In the North at least, things are better than ever. For the first time ever, you can believe Stannis (or other people) when they’re watching Jon and seeing things in him, like Eddard Stark’s son or a leader or just a hero destined to save the world. Stannis of course has to try to deflect his wife’s hatred of Shireen, with Melisandre in passing establishing that, yes, Shireen really has royal blood in her, which is about the only use she has. This doesn’t bode well for the girl, especially with Stannis promising that he won’t leave her behind again.
Jon, signing all the letters he doesn’t like to sign, sits in a beautifully lit room. Whoever was responsible for the lighting in this scene is doing a really good job. Jon wrestling with his family’s legacy (hating Roose Bolton) and his new duties (securing men) is well done and sets up the new Jon well enough. His face is now Jon, the lord. Finally. When Melisandre comes in, his first true test comes. While Sam just got a quick glance at her boobs (oh, Sam), Jon gets the full treatment when Melisandre is all “come to the dark side”-ing him. But he passes the test, remaining true to his vows, if only by the proxy of his love for Ygritte. Well played, show. Her leaving is of course another classic Melisandre, framed by the door and underscored by the eerie theme of Stannis with which you can never be sure whether it’s the one of a hero or a villain, telling him that he knows nothing. She even looked a bit like Ygritte in a certain light.

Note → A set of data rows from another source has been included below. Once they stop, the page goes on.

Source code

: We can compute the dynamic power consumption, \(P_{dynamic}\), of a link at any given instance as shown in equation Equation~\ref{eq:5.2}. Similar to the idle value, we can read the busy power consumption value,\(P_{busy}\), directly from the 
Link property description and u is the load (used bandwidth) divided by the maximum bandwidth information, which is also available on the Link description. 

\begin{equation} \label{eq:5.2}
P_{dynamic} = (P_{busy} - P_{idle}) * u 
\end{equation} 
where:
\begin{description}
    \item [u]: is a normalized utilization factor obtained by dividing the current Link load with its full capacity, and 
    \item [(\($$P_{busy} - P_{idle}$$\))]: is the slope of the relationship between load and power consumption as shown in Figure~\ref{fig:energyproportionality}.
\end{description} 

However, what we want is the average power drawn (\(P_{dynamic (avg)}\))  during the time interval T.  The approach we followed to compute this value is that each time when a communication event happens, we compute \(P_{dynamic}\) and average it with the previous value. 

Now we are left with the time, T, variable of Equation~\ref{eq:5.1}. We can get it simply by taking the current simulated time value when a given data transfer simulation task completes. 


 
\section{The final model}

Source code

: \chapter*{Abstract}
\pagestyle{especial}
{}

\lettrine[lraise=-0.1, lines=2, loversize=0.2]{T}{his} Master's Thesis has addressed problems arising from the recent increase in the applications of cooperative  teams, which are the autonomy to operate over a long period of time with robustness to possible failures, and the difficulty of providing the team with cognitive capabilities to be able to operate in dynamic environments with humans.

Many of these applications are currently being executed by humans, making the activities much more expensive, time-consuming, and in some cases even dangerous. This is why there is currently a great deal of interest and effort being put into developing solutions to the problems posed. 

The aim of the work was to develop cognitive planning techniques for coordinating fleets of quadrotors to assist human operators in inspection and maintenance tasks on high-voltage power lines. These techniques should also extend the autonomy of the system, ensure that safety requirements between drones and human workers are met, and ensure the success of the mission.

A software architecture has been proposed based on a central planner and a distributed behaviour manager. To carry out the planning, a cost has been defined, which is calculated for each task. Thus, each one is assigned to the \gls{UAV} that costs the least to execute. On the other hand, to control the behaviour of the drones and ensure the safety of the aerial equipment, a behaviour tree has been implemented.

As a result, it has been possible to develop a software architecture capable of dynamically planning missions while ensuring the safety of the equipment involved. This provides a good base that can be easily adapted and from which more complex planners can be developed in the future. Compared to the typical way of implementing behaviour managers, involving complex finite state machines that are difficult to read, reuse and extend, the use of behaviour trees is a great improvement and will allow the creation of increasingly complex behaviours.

Stannis, in the meantime, has a heart-to-heart with his daughter. Selyse really isn’t winning any mother-of-the-year-awards anytime soon, but Stannis, on the other hand, delivers one of the most powerful monologues the series had a in a long time as he tells the story of Shireen’s greyscale, which puts every book version in the shadow, and Stephen Dillane nails it with his performance. If it was uneven sometimes, he is Stannis so much in this scene you want to jump out of the chair and proclaim him the true king of Westeros.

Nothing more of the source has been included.